-- Opening Marker --
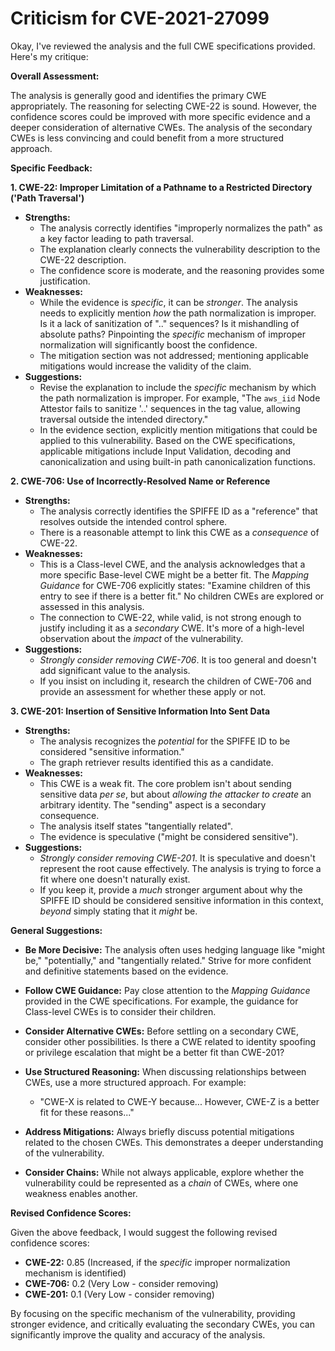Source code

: # Criticism for CVE-2021-27099

Okay, I've reviewed the analysis and the full CWE specifications provided. Here's my critique:

**Overall Assessment:**

The analysis is generally good and identifies the primary CWE appropriately. The reasoning for selecting CWE-22 is sound. However, the confidence scores could be improved with more specific evidence and a deeper consideration of alternative CWEs. The analysis of the secondary CWEs is less convincing and could benefit from a more structured approach.

**Specific Feedback:**

**1. CWE-22: Improper Limitation of a Pathname to a Restricted Directory ('Path Traversal')**

*   **Strengths:**
    *   The analysis correctly identifies "improperly normalizes the path" as a key factor leading to path traversal.
    *   The explanation clearly connects the vulnerability description to the CWE-22 description.
    *   The confidence score is moderate, and the reasoning provides some justification.
*   **Weaknesses:**
    *   While the evidence is *specific*, it can be *stronger*. The analysis needs to explicitly mention *how* the path normalization is improper. Is it a lack of sanitization of ".." sequences? Is it mishandling of absolute paths? Pinpointing the *specific* mechanism of improper normalization will significantly boost the confidence.
    *   The mitigation section was not addressed; mentioning applicable mitigations would increase the validity of the claim.
*   **Suggestions:**
    *   Revise the explanation to include the *specific* mechanism by which the path normalization is improper.  For example, "The `aws_iid` Node Attestor fails to sanitize '..' sequences in the tag value, allowing traversal outside the intended directory."
    *   In the evidence section, explicitly mention mitigations that could be applied to this vulnerability. Based on the CWE specifications, applicable mitigations include Input Validation, decoding and canonicalization and using built-in path canonicalization functions.

**2. CWE-706: Use of Incorrectly-Resolved Name or Reference**

*   **Strengths:**
    *   The analysis correctly identifies the SPIFFE ID as a "reference" that resolves outside the intended control sphere.
    *   There is a reasonable attempt to link this CWE as a *consequence* of CWE-22.
*   **Weaknesses:**
    *   This is a Class-level CWE, and the analysis acknowledges that a more specific Base-level CWE might be a better fit. The *Mapping Guidance* for CWE-706 explicitly states:  "Examine children of this entry to see if there is a better fit." No children CWEs are explored or assessed in this analysis.
    *   The connection to CWE-22, while valid, is not strong enough to justify including it as a *secondary* CWE.  It's more of a high-level observation about the *impact* of the vulnerability.
*   **Suggestions:**
    *   *Strongly consider removing CWE-706*. It is too general and doesn't add significant value to the analysis.
    *   If you insist on including it, research the children of CWE-706 and provide an assessment for whether these apply or not.

**3. CWE-201: Insertion of Sensitive Information Into Sent Data**

*   **Strengths:**
    *   The analysis recognizes the *potential* for the SPIFFE ID to be considered "sensitive information."
    *   The graph retriever results identified this as a candidate.
*   **Weaknesses:**
    *   This CWE is a weak fit. The core problem isn't about sending sensitive data *per se*, but about *allowing the attacker to create* an arbitrary identity.  The "sending" aspect is a secondary consequence.
    *   The analysis itself states "tangentially related".
    *   The evidence is speculative ("might be considered sensitive").
*   **Suggestions:**
    *   *Strongly consider removing CWE-201*. It is speculative and doesn't represent the root cause effectively.  The analysis is trying to force a fit where one doesn't naturally exist.
    *   If you keep it, provide a *much* stronger argument about why the SPIFFE ID should be considered sensitive information in this context, *beyond* simply stating that it *might* be.

**General Suggestions:**

*   **Be More Decisive:** The analysis often uses hedging language like "might be," "potentially," and "tangentially related."  Strive for more confident and definitive statements based on the evidence.
*   **Follow CWE Guidance:**  Pay close attention to the *Mapping Guidance* provided in the CWE specifications.  For example, the guidance for Class-level CWEs is to consider their children.
*   **Consider Alternative CWEs:**  Before settling on a secondary CWE, consider other possibilities.  Is there a CWE related to identity spoofing or privilege escalation that might be a better fit than CWE-201?
*   **Use Structured Reasoning:**  When discussing relationships between CWEs, use a more structured approach.  For example:

    *   "CWE-X is related to CWE-Y because...  However, CWE-Z is a better fit for these reasons..."
*   **Address Mitigations:** Always briefly discuss potential mitigations related to the chosen CWEs. This demonstrates a deeper understanding of the vulnerability.
*   **Consider Chains:**  While not always applicable, explore whether the vulnerability could be represented as a *chain* of CWEs, where one weakness enables another.

**Revised Confidence Scores:**

Given the above feedback, I would suggest the following revised confidence scores:

*   **CWE-22:** 0.85 (Increased, if the *specific* improper normalization mechanism is identified)
*   **CWE-706:** 0.2 (Very Low - consider removing)
*   **CWE-201:** 0.1 (Very Low - consider removing)

By focusing on the specific mechanism of the vulnerability, providing stronger evidence, and critically evaluating the secondary CWEs, you can significantly improve the quality and accuracy of the analysis.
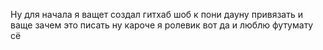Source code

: Ну для начала я ващет создал гитхаб шоб к пони дауну привязать
и ваще зачем это писать ну кароче
я ролевик вот да
и люблю футумату сё
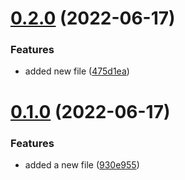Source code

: # [0.2.0](https://github.com/sarafpradumna/Test-repo/compare/v0.1.0...v0.2.0) (2022-06-17)


### Features

* added new file ([475d1ea](https://github.com/sarafpradumna/Test-repo/commit/475d1ea0045d4b5c46f0034b7ff1c97b14816f3f))



# [0.1.0](https://github.com/sarafpradumna/Test-repo/compare/930e955df2f78e25a3ca2cb62e98b441b623a76c...v0.1.0) (2022-06-17)


### Features

* added a new file ([930e955](https://github.com/sarafpradumna/Test-repo/commit/930e955df2f78e25a3ca2cb62e98b441b623a76c))



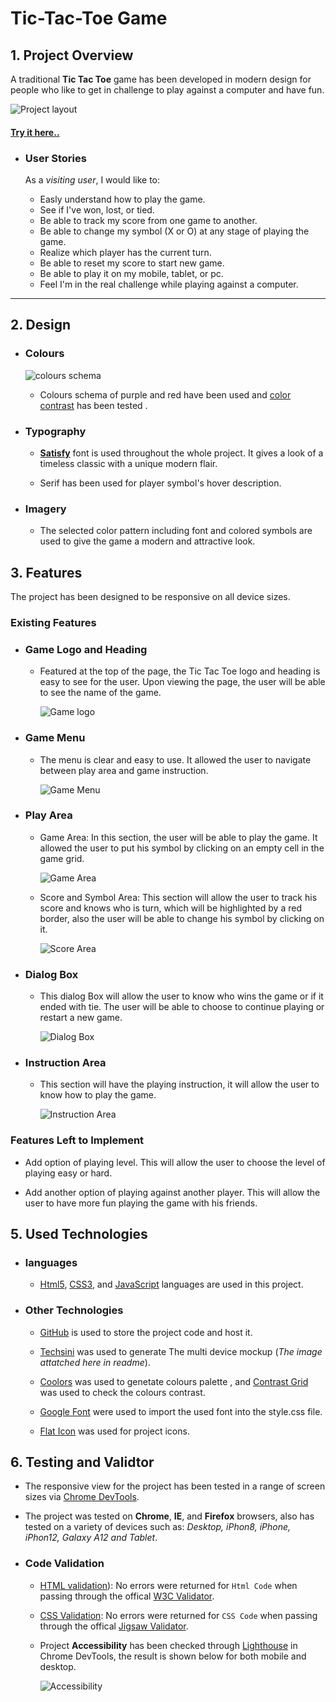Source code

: 
# Tic-Tac-Toe Game

## 1. Project Overview
A traditional **Tic Tac Toe** game has been developed in modern design for people who like to get in challenge to play against a computer and have fun.

![Project layout](media/gameLayout.PNG)
#### [Try it here..](https://amal-bb.github.io/Tic-Tac-Toe-Game/)

+ ### **User Stories**

   As a *visiting user*, I would like to:

  * Easly understand how to play the game.
  * See if I've won, lost, or tied.
  * Be able to track my score from one game to another.
  * Be able to change my symbol (X or O) at any stage of playing the game.
  * Realize which player has the current turn.
  * Be able to reset my score to start new game.
  * Be able to play it on my mobile, tablet, or pc.
  * Feel I'm in the real challenge while playing against a computer.

----
## 2. Design

+ ### **Colours**

    ![colours schema](media/colorsPalette.PNG)

    * Colours schema of purple and red have been used and [color contrast](media/colorsContrast.PNG) has been tested .

+ ### **Typography**

   * [**Satisfy**](https://fonts.google.com/specimen/Satisfy?preview.text=Tic%20Tac%20Toe&preview.text_type=custom#about) font is used throughout the whole project. It gives a look of a timeless classic with a unique modern flair.

   * Serif has been used for player symbol's hover description. 

+ ### **Imagery**

   * The selected color pattern including font and colored symbols are used to give the game a modern and attractive look.

## 3. Features
  
The project has been designed to be responsive on all device sizes.

### **Existing Features**

+ ### **Game Logo and Heading** 
 
  * Featured at the top of the page, the Tic Tac Toe logo and heading is easy to see for the user. Upon viewing the page, the user will be able to see the name of the game.

    ![Game logo](media/logo.PNG)

+ ### **Game Menu**
   
   *  The menu is clear and easy to use. It allowed the user to navigate between play area and game instruction.

      ![Game Menu](media/gameMenu.PNG)


+ ### **Play Area**

   * Game Area: In this section, the user will be able to play the game. It allowed the user to put his symbol by clicking on an empty cell in the game grid. 

      ![Game Area](media/play-Area.PNG)

   * Score and Symbol Area: This section will allow the user to track his score and knows who is turn, which will be highlighted by a red border, also the user will be able to change his symbol by clicking on it.

       ![Score Area](media/scoreArea.PNG)

+ ### **Dialog Box**
    
    * This dialog Box will allow the user to know who wins the game or if it ended with tie. The user will be able to choose to continue playing or restart a new game. 
      
       ![Dialog Box](media/DialogBox.PNG)

+ ### **Instruction Area**
    
    * This section will have the playing instruction, it will allow the user to know how to play the game.

        ![Instruction Area](media/gameInstruction.PNG)

### **Features Left to Implement**

   * Add option of playing level. This will allow the user to choose the level of playing easy or hard.

   * Add another option of playing against another player. This will allow the user to have more fun playing the game with his friends. 

## 5. Used Technologies

+ ### **languages**    
   * [Html5](https://en.wikipedia.org/wiki/HTML5), [CSS3](https://en.wikipedia.org/wiki/CSS), and [JavaScript](https://developer.mozilla.org/en-US/docs/Web/JavaScript) languages are used in this project.

+ ### **Other Technologies**

  * [GitHub](https://github.com/) is used to store the project code and host it. 

  * [Techsini](http://techsini.com/multi-mockup/index.php) was used to generate The multi device mockup (_The image attatched here in readme_). 

  * [Coolors](https://coolors.co/) was used to genetate colours palette , and [Contrast Grid](https://contrast-grid.eightshapes.com) was used to check the colours contrast.
 
  * [Google Font](https://developers.google.com/fonts) were used to import the used font into the style.css file.

  * [Flat Icon](https://www.flaticon.com/) was used for project icons.

 ## 6. Testing and Validtor

 * The responsive view for the project has been tested in a range of screen sizes via [Chrome DevTools](https://developer.chrome.com/docs/devtools/).

 * The project was tested on **Chrome**, **IE**, and **Firefox** browsers, also has tested on a variety of devices such as: _Desktop, iPhon8, iPhone, iPhon12, Galaxy A12 and Tablet_.

+ ### **Code Validation**

   * [HTML validation]()): No errors were returned for `Html Code` when passing through the offical [W3C Validator](https://validator.w3.org/).

   * [CSS Validation](): No errors were returned for `CSS Code` when passing through the offical [Jigsaw Validator](https://jigsaw.w3.org/css-validator/). 

   * Project **Accessibility** has been checked through [Lighthouse](https://developers.google.com/web/tools/lighthouse) in Chrome DevTools, the result is shown below for both mobile and desktop.

     ![Accessibility](media/accessibility.PNG)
-- Closing Marker --
WHAT IS NEEDED = When you reach the line holding "### **Other Technologies**" in the records above, begin reproducing exactly, stop after the line holding "### **Code Validation**", and output nothing else.

REPLY =
+ ### **Other Technologies**

  * [GitHub](https://github.com/) is used to store the project code and host it. 

  * [Techsini](http://techsini.com/multi-mockup/index.php) was used to generate The multi device mockup (_The image attatched here in readme_). 

  * [Coolors](https://coolors.co/) was used to genetate colours palette , and [Contrast Grid](https://contrast-grid.eightshapes.com) was used to check the colours contrast.
 
  * [Google Font](https://developers.google.com/fonts) were used to import the used font into the style.css file.

  * [Flat Icon](https://www.flaticon.com/) was used for project icons.

 ## 6. Testing and Validtor

 * The responsive view for the project has been tested in a range of screen sizes via [Chrome DevTools](https://developer.chrome.com/docs/devtools/).

 * The project was tested on **Chrome**, **IE**, and **Firefox** browsers, also has tested on a variety of devices such as: _Desktop, iPhon8, iPhone, iPhon12, Galaxy A12 and Tablet_.

+ ### **Code Validation**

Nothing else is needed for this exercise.